(Beginning of Dataset excerpts)

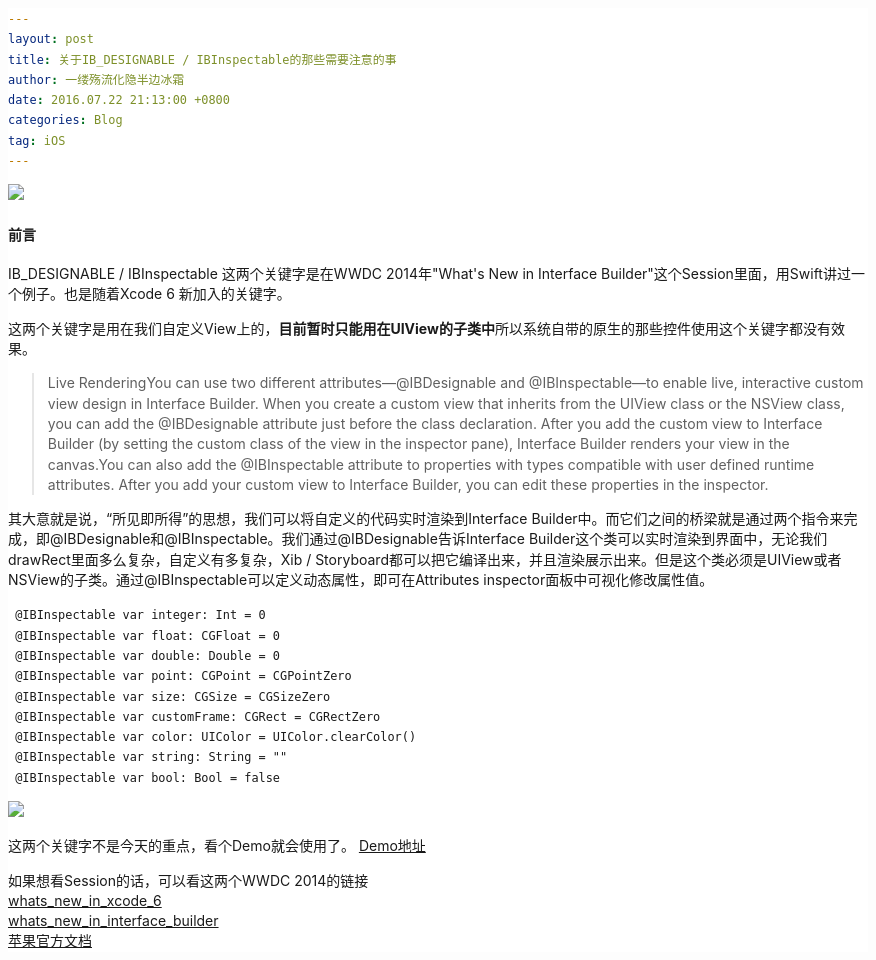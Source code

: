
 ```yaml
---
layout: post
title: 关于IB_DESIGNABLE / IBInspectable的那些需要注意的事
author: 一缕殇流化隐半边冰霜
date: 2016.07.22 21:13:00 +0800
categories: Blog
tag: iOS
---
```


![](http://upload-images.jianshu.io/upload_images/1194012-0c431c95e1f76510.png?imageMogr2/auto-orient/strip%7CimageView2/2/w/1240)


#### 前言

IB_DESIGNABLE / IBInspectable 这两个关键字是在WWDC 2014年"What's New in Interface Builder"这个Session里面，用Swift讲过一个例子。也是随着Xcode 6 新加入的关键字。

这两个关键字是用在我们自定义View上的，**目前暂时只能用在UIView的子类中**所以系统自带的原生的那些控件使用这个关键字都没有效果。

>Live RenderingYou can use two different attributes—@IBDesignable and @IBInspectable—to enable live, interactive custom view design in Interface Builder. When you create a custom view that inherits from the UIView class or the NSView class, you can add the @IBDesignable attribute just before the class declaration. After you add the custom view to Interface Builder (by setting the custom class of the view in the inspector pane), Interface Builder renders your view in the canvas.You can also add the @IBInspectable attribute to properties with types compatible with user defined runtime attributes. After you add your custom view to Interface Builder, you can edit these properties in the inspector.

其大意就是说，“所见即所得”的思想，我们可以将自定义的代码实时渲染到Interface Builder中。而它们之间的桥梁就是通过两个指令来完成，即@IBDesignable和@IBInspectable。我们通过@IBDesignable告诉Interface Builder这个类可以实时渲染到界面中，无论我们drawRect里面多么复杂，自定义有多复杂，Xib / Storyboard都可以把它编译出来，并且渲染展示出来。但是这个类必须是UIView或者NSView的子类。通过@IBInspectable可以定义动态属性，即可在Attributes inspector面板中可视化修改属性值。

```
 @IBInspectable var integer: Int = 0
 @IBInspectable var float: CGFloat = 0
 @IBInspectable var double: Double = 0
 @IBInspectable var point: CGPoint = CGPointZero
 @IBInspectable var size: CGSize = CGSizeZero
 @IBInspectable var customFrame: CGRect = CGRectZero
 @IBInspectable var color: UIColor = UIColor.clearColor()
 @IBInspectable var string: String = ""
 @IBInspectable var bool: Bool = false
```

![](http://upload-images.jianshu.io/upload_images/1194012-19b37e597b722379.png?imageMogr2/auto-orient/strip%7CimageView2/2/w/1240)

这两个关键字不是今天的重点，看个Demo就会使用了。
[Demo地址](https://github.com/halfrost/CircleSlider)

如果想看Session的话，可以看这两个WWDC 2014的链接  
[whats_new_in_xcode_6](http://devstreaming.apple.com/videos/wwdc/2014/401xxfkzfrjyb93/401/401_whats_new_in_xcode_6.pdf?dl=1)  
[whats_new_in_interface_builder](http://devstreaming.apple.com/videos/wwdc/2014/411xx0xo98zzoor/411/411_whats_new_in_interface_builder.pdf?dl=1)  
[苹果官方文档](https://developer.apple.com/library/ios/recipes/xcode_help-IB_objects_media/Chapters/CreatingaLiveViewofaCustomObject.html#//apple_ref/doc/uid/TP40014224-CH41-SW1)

(End of Dataset excerpts)

Your goal »
Which lines in the data hold the string "videos"? Copy each of them.

Result for this task »
[whats_new_in_xcode_6](http://devstreaming.apple.com/videos/wwdc/2014/401xxfkzfrjyb93/401/401_whats_new_in_xcode_6.pdf?dl=1)  
[whats_new_in_interface_builder](http://devstreaming.apple.com/videos/wwdc/2014/411xx0xo98zzoor/411/411_whats_new_in_interface_builder.pdf?dl=1)  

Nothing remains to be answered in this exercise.